> **EXERCISE MATERIALS**
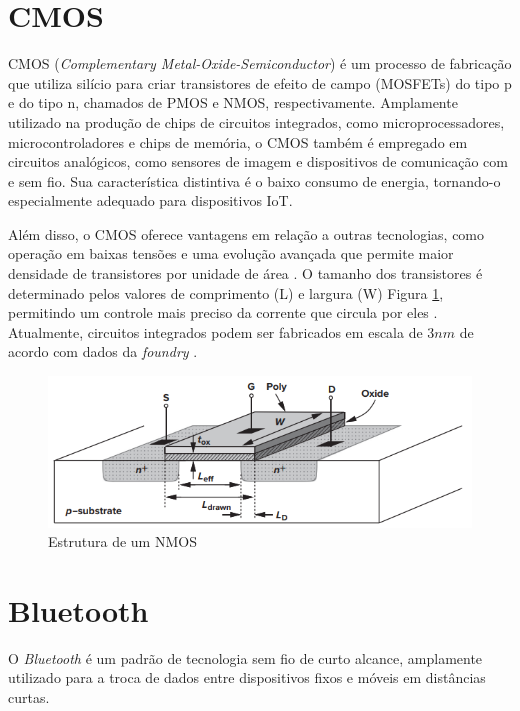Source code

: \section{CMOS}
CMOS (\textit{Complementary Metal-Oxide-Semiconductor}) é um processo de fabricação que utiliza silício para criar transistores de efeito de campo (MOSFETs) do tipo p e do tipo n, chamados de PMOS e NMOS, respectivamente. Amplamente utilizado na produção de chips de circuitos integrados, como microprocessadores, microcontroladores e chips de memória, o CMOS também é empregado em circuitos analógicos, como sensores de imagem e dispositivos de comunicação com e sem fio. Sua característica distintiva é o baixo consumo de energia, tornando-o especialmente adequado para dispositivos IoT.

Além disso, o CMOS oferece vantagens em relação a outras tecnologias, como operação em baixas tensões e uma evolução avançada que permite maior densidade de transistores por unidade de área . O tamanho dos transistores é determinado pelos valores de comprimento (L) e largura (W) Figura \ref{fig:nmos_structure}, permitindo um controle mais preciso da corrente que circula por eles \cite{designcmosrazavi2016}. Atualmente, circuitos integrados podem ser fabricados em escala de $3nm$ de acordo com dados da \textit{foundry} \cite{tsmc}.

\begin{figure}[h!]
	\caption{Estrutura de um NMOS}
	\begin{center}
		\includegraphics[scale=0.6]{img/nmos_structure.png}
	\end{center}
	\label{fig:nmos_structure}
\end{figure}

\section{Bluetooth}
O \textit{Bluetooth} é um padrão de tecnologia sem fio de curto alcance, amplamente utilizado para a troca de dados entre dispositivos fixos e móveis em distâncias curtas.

> **HOW TO COMPLETE THIS TASK**
With the pictures left out, return all the material above exactly.

> **YOUR SOLUTION**
Source code

: \section{CMOS}
CMOS (\textit{Complementary Metal-Oxide-Semiconductor}) é um processo de fabricação que utiliza silício para criar transistores de efeito de campo (MOSFETs) do tipo p e do tipo n, chamados de PMOS e NMOS, respectivamente. Amplamente utilizado na produção de chips de circuitos integrados, como microprocessadores, microcontroladores e chips de memória, o CMOS também é empregado em circuitos analógicos, como sensores de imagem e dispositivos de comunicação com e sem fio. Sua característica distintiva é o baixo consumo de energia, tornando-o especialmente adequado para dispositivos IoT.

Além disso, o CMOS oferece vantagens em relação a outras tecnologias, como operação em baixas tensões e uma evolução avançada que permite maior densidade de transistores por unidade de área . O tamanho dos transistores é determinado pelos valores de comprimento (L) e largura (W) Figura \ref{fig:nmos_structure}, permitindo um controle mais preciso da corrente que circula por eles \cite{designcmosrazavi2016}. Atualmente, circuitos integrados podem ser fabricados em escala de $3nm$ de acordo com dados da \textit{foundry} \cite{tsmc}.

\begin{figure}[h!]
	\caption{Estrutura de um NMOS}
	\begin{center}
		\includegraphics[scale=0.6]{img/nmos_structure.png}
	\end{center}
	\label{fig:nmos_structure}
\end{figure}

\section{Bluetooth}
O \textit{Bluetooth} é um padrão de tecnologia sem fio de curto alcance, amplamente utilizado para a troca de dados entre dispositivos fixos e móveis em distâncias curtas.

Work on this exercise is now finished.